Video Design Idea: Buck regulator controls white LED with optical feedback
There is much interest in LED-based lighting due to the availability of high-power, high-efficiency white—and other-color—LEDs (Reference 1). Because an LED is a current-controlled device, typical control circuits regulate the current through the LED to maintain uniform intensity. To optimize available power, users often operate the LEDs with a switching-converter circuit—either a buck or a boost converter—depending on the input-dc voltage. Figure 1 illustrates the configuration of typical buck- and boost-converter white-LED-driver circuits. Adding the resistance, R, in series with the white LED sets the current through the LED. The value of the resistance depends on the desired LED current and the feedback voltage that the buck/boost converter requires. For example, the required resistance is 12Ω for a 100-mA average current through the LED and a 1.23V feedback voltage. To reduce the power dissipated in the series resistance, engineers often employ the circuit configurations in Figure 2. In this configuration, the amplifier’s gain reduces the power dissipated in the series resistor by a factor equal to the gain (Reference 2).
The circuit configurations in figure 1 and figure 2 work well in regulating the current through the LED, provided that the ambient temperature remains constant. However, white and other-color LEDs exhibit significant variation in luminosity as a function of temperature (reference 2 and reference 3). Typical figures for variation in luminosity range from 40 to 150% for a 100°C change in temperature. Thus, if you expect the ambient temperature to vary, regulating only the current through the LED is an inefficient way to control the LED. An alternative is to use optical feedback to control the LED (Reference 3).

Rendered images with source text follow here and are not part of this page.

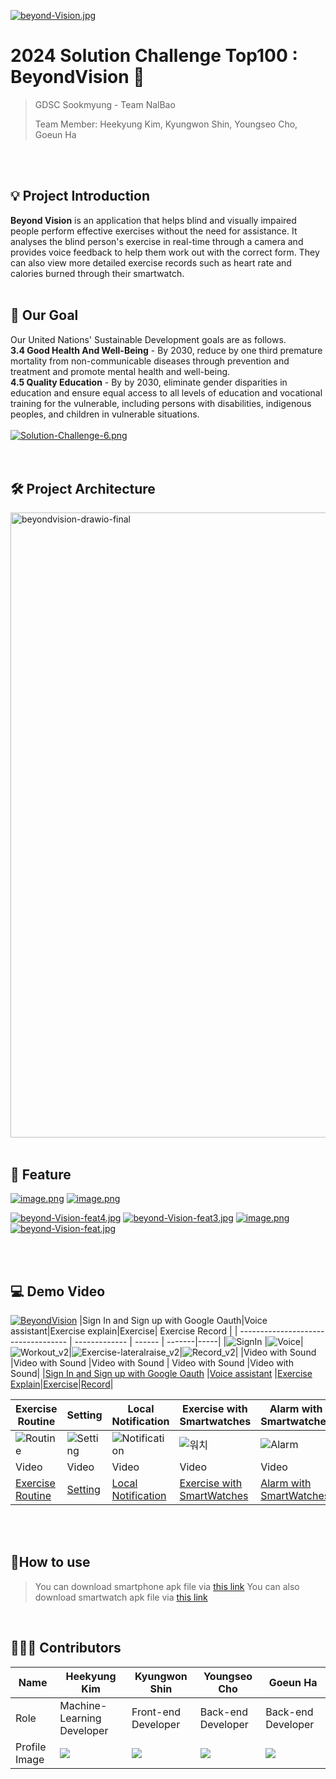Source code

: [![beyond-Vision.jpg](https://i.postimg.cc/3JQjMN5d/beyond-Vision.jpg)](https://postimg.cc/CdJnkFKg)

# 2024 Solution Challenge Top100 : BeyondVision 📘

> GDSC Sookmyung - Team NalBao
>
> Team Member: Heekyung Kim, Kyungwon Shin, Youngseo Cho, Goeun Ha
<br>
<br>


## 💡 Project Introduction

**Beyond Vision** is an application that helps blind and visually impaired people perform effective exercises without the need for assistance. It analyses the blind person's exercise in real-time through a camera and provides voice feedback to help them work out with the correct form. They can also view more detailed exercise records such as heart rate and calories burned through their smartwatch.
<br>
<br>


## 🎯 Our Goal
Our United Nations' Sustainable Development goals are as follows.
<br>
**3.4 Good Health And Well-Being** - By 2030, reduce by one third premature mortality from non-communicable diseases through prevention and treatment and promote mental health and well-being.
<br>
**4.5 Quality Education** - By by 2030, eliminate gender disparities in education and ensure equal access to all levels of education and vocational training for the vulnerable, including persons with disabilities, indigenous peoples, and children in vulnerable situations.<br>
<br>
[![Solution-Challenge-6.png](https://i.postimg.cc/0NFCV5J8/Solution-Challenge.png)](https://postimg.cc/Czr11F7n)<br>
<br>
<br>

## 🛠 Project Architecture
<img src="https://i.postimg.cc/grbrZCDD/beyondvision-drawio.png" alt="beyondvision-drawio-final" border="0" width="1000"></a>
<br>
<br>

## 📸 Feature
[![image.png](https://i.postimg.cc/NMp5GSS8/image.png)](https://postimg.cc/Hc8pBZpj)
[![image.png](https://i.postimg.cc/jSP2nLBS/image.png)](https://postimg.cc/CRMSWLF3)

[![beyond-Vision-feat4.jpg](https://i.postimg.cc/44cWrjMN/beyond-Vision-feat4.jpg)](https://postimg.cc/hhS8mZcH)
[![beyond-Vision-feat3.jpg](https://i.postimg.cc/nVNxn80s/beyond-Vision-feat3.jpg)](https://postimg.cc/K47w5WXF)
[![image.png](https://i.postimg.cc/440x86g3/image.png)](https://postimg.cc/8shGcrs8)
[![beyond-Vision-feat.jpg](https://i.postimg.cc/3xKgRqwh/beyond-Vision-feat.jpg)](https://postimg.cc/svNBHwSH)

<br>
<br>

## 💻 Demo Video
[![BeyondVision](https://i.postimg.cc/mkvZQ6gn/2024-03-12-114736.png)](https://www.youtube.com/watch?v=fHF8ATWjeQQ)
|Sign In and Sign up with Google Oauth|Voice assistant|Exercise explain|Exercise| Exercise Record   |
| ----------------------------------- | ------------- | ------ | -------|-----|
|![SignIn](https://github.com/BeyondVision-NalBao/2024-BeyondVision-SolutionChallenge/assets/93874872/7f447b11-2222-416d-a21c-8e2894c699b4) |![Voice](https://github.com/BeyondVision-NalBao/2024-BeyondVision-SolutionChallenge/assets/93874872/a9ed54e8-e79a-4ec1-9b15-cd36150022cf)|![Workout_v2](https://github.com/BeyondVision-NalBao/BeyondVision-Client/assets/93874872/7351507f-4b0e-4bae-8a2d-cd7ea00de3e5)|![Exercise-lateralraise_v2](https://github.com/BeyondVision-NalBao/BeyondVision-Client/assets/93874872/53969d1c-ed6d-4ce5-ab68-4af9b56f4390)|![Record_v2](https://github.com/BeyondVision-NalBao/BeyondVision-Client/assets/93874872/ccca2959-dd23-4388-b119-2211b154920d)|
|Video with Sound      |Video with Sound              |Video with Sound                           | Video with Sound |Video with Sound|
|[Sign In and Sign up with Google Oauth](https://drive.google.com/file/d/1wqNQnDHsYEUqTFZbUAm_S_9ywbi0bhpA/view?usp=sharing)  |[Voice assistant](https://drive.google.com/file/d/1z4Kbvog8DjcLS-i3MQsrSCxz0CDZKtSN/view?usp=sharing)   |[Exercise Explain](https://drive.google.com/file/d/1RbXBEX2y66Zp5ZvfwtlEDRJpCPqtiLHO/view?usp=sharing)|[Exercise](https://drive.google.com/file/d/1nnSSkKO9ruk0yD9Yid6srlrZ745MLvg9/view?usp=sharing)|[Record](https://drive.google.com/file/d/1BfwDll2rjR3SDwuD8gp7VKTqBrVnj_EU/view?usp=sharing)|


|Exercise Routine|Setting           | Local Notification                      |Exercise with Smartwatches                             |Alarm with Smartwatches|
|--------| ----------------------------------- | ------------- | ------ | -----|
|![Routine](https://github.com/BeyondVision-NalBao/2024-BeyondVision-SolutionChallenge/assets/93874872/111f117a-8568-45e2-9bab-3439eb6baf4b)| ![Setting](https://github.com/BeyondVision-NalBao/2024-BeyondVision-SolutionChallenge/assets/93874872/792a87e9-2a67-4421-85b1-454492472855) |![Notification](https://github.com/BeyondVision-NalBao/BeyondVision-Client/assets/93874872/c59b4c3d-19bd-46f7-8ad7-d4730a407f43) |![워치](https://github.com/BeyondVision-NalBao/2024-BeyondVision-SolutionChallenge-Top100/assets/90203803/4a95a2ea-a0c4-46b9-ae87-1469296d7f82)|![Alarm](https://github.com/BeyondVision-NalBao/BeyondVision-Client/assets/93874872/0915c2d0-7427-4bc0-8e43-7cc21f253fd6)|
|Video  |Video      |Video          |Video                       | Video|
|[Exercise Routine](https://drive.google.com/file/d/1srev4VU7d3_Ln9qdvB5TwYGmqJwKZb-8/view?usp=sharing)|[Setting](https://drive.google.com/file/d/1NBnenQvRIWjtNDq7rV8fPridQ8TKyifC/view?usp=sharing)|[Local Notification](https://drive.google.com/file/d/1Wr0bQ7OGLz4gjvVvzG40xMe_V3LR6se2/view?usp=sharing)|[Exercise with SmartWatches](https://drive.google.com/file/d/1e0bKfO4EaEUz30acjXQF212_b44SAKmT/view?usp=sharing)   |[Alarm with SmartWatches](https://drive.google.com/file/d/1-w1IgmjFbILbVGV7k2jLxVpzQGrrksiX/view?usp=sharing) |
<br>
<br>

## 📱How to use
> You can download smartphone apk file via [this link](https://drive.google.com/file/d/1XOP6CJwfLUQdkE-cBxoZSUqwMFHEJemz/view?usp=sharing)
> You can also download smartwatch apk file via [this link](https://drive.google.com/file/d/13KPUxWGW9-PTgIbUFJi8TTgpDQKSlnYx/view?usp=sharing)
<br>


## 👩🏻‍💻 Contributors

| Name          | Heekyung Kim                        | Kyungwon Shin                           | Youngseo Cho                                                | Goeun Ha                                        |
| ------------- | --------------------------------- | --------------------------------- | --------------------------------------------------------- | --------------------------------------------------------- |
| Role          | Machine-Learning Developer               | Front-end Developer               | Back-end Developer                                     | Back-end Developer                                 |
| Profile Image | ![](https://avatars.githubusercontent.com/u/71302565?v=4) | ![](https://avatars.githubusercontent.com/u/93874872?v=4) | ![](https://avatars.githubusercontent.com/u/90203803?v=4) | ![](https://avatars.githubusercontent.com/u/93965468?v=4) |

However, rather than use an expensive light sensor and amplifier circuit, you can use a suitable LED as a light sensor (Reference 4). Figure 3 illustrates a controller for a white LED using an inexpensive buck-regulator IC, an adjustable LM2575. A 3-mm red LED in a transparent package senses the light from a 10-mm white LED. The white-LED spectrum is wide enough to excite the red LED as a sensor. For a test current of 60 mA through the white LED, the red-LED-sensor voltage is approximately 40 mV. Because the circuit uses the red-sensor LED’s voltage as a feedback to the buck regulator, you must use an amplifier with a gain of approximately 30 because the internal reference voltage of the LM2575 buck regulator is 1.23V. Resistors R1, R2, and R3 control the gain of the amplifier, which comprises an inexpensive LM358 dual op amp. The input-dc voltage powers the op amp. Resistors R1, R2, and R3 have values of 270, 560, and 10 kΩ, respectively. Because R2 is a variable resistor, changing its setting changes the gain and, thus, the current through the white LED. Thus, R2 acts as brightness control. The amplifier gain ranges from 28 to 84, depending on the setting of R2.

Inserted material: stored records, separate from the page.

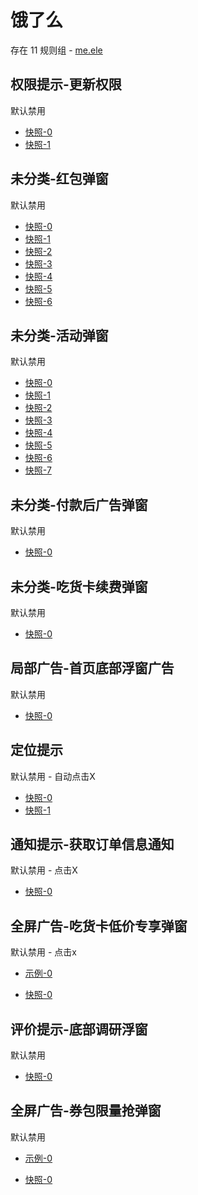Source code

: # 饿了么

存在 11 规则组 - [me.ele](/src/apps/me.ele.ts)

## 权限提示-更新权限

默认禁用

- [快照-0](https://i.gkd.li/i/12650280)
- [快照-1](https://i.gkd.li/i/13206819)

## 未分类-红包弹窗

默认禁用

- [快照-0](https://i.gkd.li/i/12650238)
- [快照-1](https://i.gkd.li/i/13294893)
- [快照-2](https://i.gkd.li/i/13331361)
- [快照-3](https://i.gkd.li/i/13362974)
- [快照-4](https://i.gkd.li/i/13376008)
- [快照-5](https://i.gkd.li/i/13710581)
- [快照-6](https://i.gkd.li/i/12650713)

## 未分类-活动弹窗

默认禁用

- [快照-0](https://i.gkd.li/i/12726709)
- [快照-1](https://i.gkd.li/i/13476719)
- [快照-2](https://i.gkd.li/i/13523508)
- [快照-3](https://i.gkd.li/i/13685037)
- [快照-4](https://i.gkd.li/i/13476611)
- [快照-5](https://i.gkd.li/i/13523541)
- [快照-6](https://i.gkd.li/i/13710574)
- [快照-7](https://i.gkd.li/i/13710591)

## 未分类-付款后广告弹窗

默认禁用

- [快照-0](https://i.gkd.li/i/13205301)

## 未分类-吃货卡续费弹窗

默认禁用

- [快照-0](https://i.gkd.li/i/13295007)

## 局部广告-首页底部浮窗广告

默认禁用

- [快照-0](https://i.gkd.li/i/13710588)

## 定位提示

默认禁用 - 自动点击X

- [快照-0](https://i.gkd.li/i/13710588)
- [快照-1](https://i.gkd.li/i/13710585)

## 通知提示-获取订单信息通知

默认禁用 - 点击X

- [快照-0](https://i.gkd.li/i/13931205)

## 全屏广告-吃货卡低价专享弹窗

默认禁用 - 点击x

- [示例-0](https://m.gkd.li/101449500/4efc22d1-508e-4b7a-a1c0-efd4e1637277)

- [快照-0](https://i.gkd.li/i/14473000)

## 评价提示-底部调研浮窗

默认禁用

- [快照-0](https://i.gkd.li/i/14630370)

## 全屏广告-券包限量抢弹窗

默认禁用

- [示例-0](https://m.gkd.li/101449500/a7264d48-cdf6-4f6c-851c-3b6f94f71405)

- [快照-0](https://i.gkd.li/i/14740515)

The red LED as a sensor mounts on the side of the white LED itself, thereby using only a fraction of the emitted light from the white LED. File the 3-mm red LED’s top to get a flat surface, and then use a drop of superglue to secure the 3-mm red LED onto the side of the white LED.
The LM2575 buck regulator works by changing its duty cycle to regulate the output voltage. If the white-LED output light falls because of increased temperature, the red-LED sensor’s voltage falls proportionately. The output of the red-LED sensor connects to the feedback input (Pin 4) of the regulator IC, and, in response, the regulator IC increases the duty cycle of the output voltage you apply to the white LED, thus stabilizing the light. In case of a decrease in ambient temperature, the white-LED light increases, and the regulator reduces the output voltage, which stabilizes the white-LED light.